From: Eric J. Bowman <eric@bisonsystems.net>
Date: Sat, 15 Jan 2011 00:34:05 -0700
To: Larry Masinter <masinter@adobe.com>
Cc: "www-tag@w3.org" <www-tag@w3.org>
Message-Id: <20110115003405.0508fcde.eric@bisonsystems.net>
You're right, Larry, in that nothing prevented RFC 4627 from defining
+json from the get-go, or prevents it being changed now.  But that
won't solve the registry failure this omission revealed, which I'd like
to see prevented from recurring as a matter of course.  Codifying the
existing +xml-analogous consensus, would establish categorization of
media types by meta-language suffix the community expects from the
registry -- thereby providing Ned with the tools he's asked for to
enable the maintenance of same, by forcing the issue of changing RFC
4627 and preventing similar situations in the future.

Larry Masinter wrote:

> If they're not willing to do that work, then perhaps it isn't
> important that the +json MIME types actually be defined...

I can't chalk this up to the unwillingness of anyone to do the work
nobody ever told them needed doing.  If Ned had spent the past five
years requiring JSON-based applicants to use +json and pointing out that
RFC 4627 needed changing first, that work would've been done by now.
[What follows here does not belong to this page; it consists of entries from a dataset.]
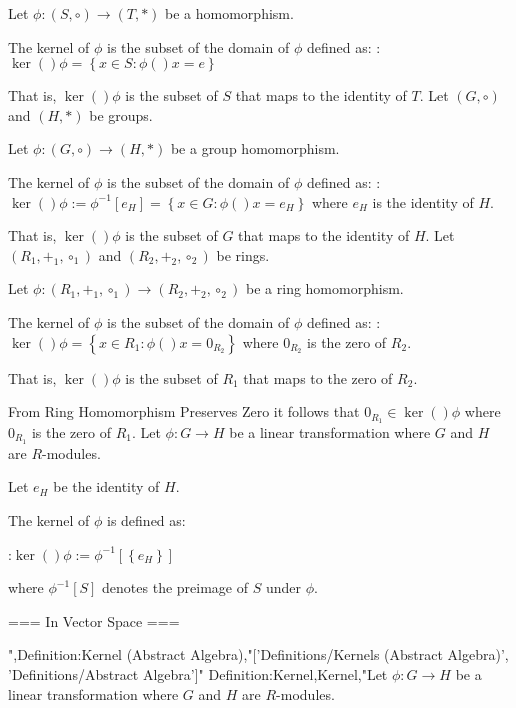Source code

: Let $\phi: \left( S, \circ \right) \to \left( T, * \right)$ be a homomorphism.


The kernel of $\phi$ is the subset of the domain of $\phi$ defined as:
:$\ker \left(   \right)\phi = \left\lbrace x \in S: \phi \left(   \right)x = e \right\rbrace$


That is, $\ker \left(   \right)\phi$ is the subset of $S$ that maps to the identity of $T$.
Let $\left( G, \circ \right)$ and $\left( H, * \right)$ be groups.

Let $\phi: \left( G, \circ \right) \to \left( H, * \right)$ be a group homomorphism.


The kernel of $\phi$ is the subset of the domain of $\phi$ defined as:
:$\ker \left(   \right)\phi := \phi^{-1} \left[ e_H \right] = \left\lbrace x \in G: \phi \left(   \right)x = e_H \right\rbrace$
where $e_H$ is the identity of $H$.


That is, $\ker \left(   \right)\phi$ is the subset of $G$ that maps to the identity of $H$.
Let $\left( R_1, +_1, \circ_1 \right)$ and $\left( R_2, +_2, \circ_2 \right)$ be rings.

Let $\phi: \left( R_1, +_1, \circ_1 \right) \to \left( R_2, +_2, \circ_2 \right)$ be a ring homomorphism.


The kernel of $\phi$ is the subset of the domain of $\phi$ defined as:
:$\ker \left(   \right)\phi = \left\lbrace x \in R_1: \phi \left(   \right)x = 0_{R_2}  \right\rbrace$
where $0_{R_2}$ is the zero of $R_2$.


That is, $\ker \left(   \right)\phi$ is the subset of $R_1$ that maps to the zero of $R_2$.


From Ring Homomorphism Preserves Zero it follows that $0_{R_1} \in \ker \left(   \right)\phi$ where $0_{R_1}$ is the zero of $R_1$.
Let $\phi: G \to H$ be a linear transformation where $G$ and $H$ are $R$-modules.

Let $e_H$ be the identity of $H$.


The kernel of $\phi$ is defined as:

:$\ker \left(   \right)\phi := \phi^{-1} \left[ \left\lbrace e_H \right\rbrace  \right]$

where $\phi^{-1} \left[ S \right]$ denotes the preimage of $S$ under $\phi$.


=== In Vector Space ===

",Definition:Kernel (Abstract Algebra),"['Definitions/Kernels (Abstract Algebra)', 'Definitions/Abstract Algebra']"
Definition:Kernel,Kernel,"Let $\phi: G \to H$ be a linear transformation where $G$ and $H$ are $R$-modules.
This advice to applicants is common both on and off the ietf-types list,
but Ned hasn't endorsed it, resulting in +json getting dropped from
applications as the path of least resistance to approval -- *that's* the
problem because it's the opposite of how the registry best serves its
architectural function (besides the fact that everyone assumes that's
how it already works).

Ned tells us he'd like to require +json, but feels his hands are tied
by RFC 4288, so it's more likely a lack of motivation rather than a
lack of willingness; I think there's a lack of awareness which results.
Regardless of cause, the effect is detrimental to the relevance of the
registry the architecture is dependent upon, and needs to be fixed in
the general case to prevent, say, YAML from making the same mistake
when it moves through the registration process, and so on into the
future.  I'm not blaming Ned, I'm advocating we not leave him any more
such messes to clean up after.

Each approval of a JSON type sans +json, represents one less group
willing to do the work of changing RFC 4627, and one more registry entry
that can't be searched for by generic parsing model.  Or one less
registry entry, and one more +json not-a-media-type released into the
wild, where nobody can search for it unless its token is known.  The
+json issue is only an example of the registry failure which results
from leaving suffixes undefined -- changing RFC 4627 doesn't fix the
underlying problem.

Ideally when dealing with registries in general, it's required to
identify this sort of pattern such that over time, fewer entries are
required to be updated to obsolete old tokens in favor of new tokens.
This has happened with several prominent media types, with problematic
results.  So we should be proactive in keeping this from happening to
every proposed media type based on a non-XML meta-language, by fixing
the general registry failure +json illustrates before it's compounded.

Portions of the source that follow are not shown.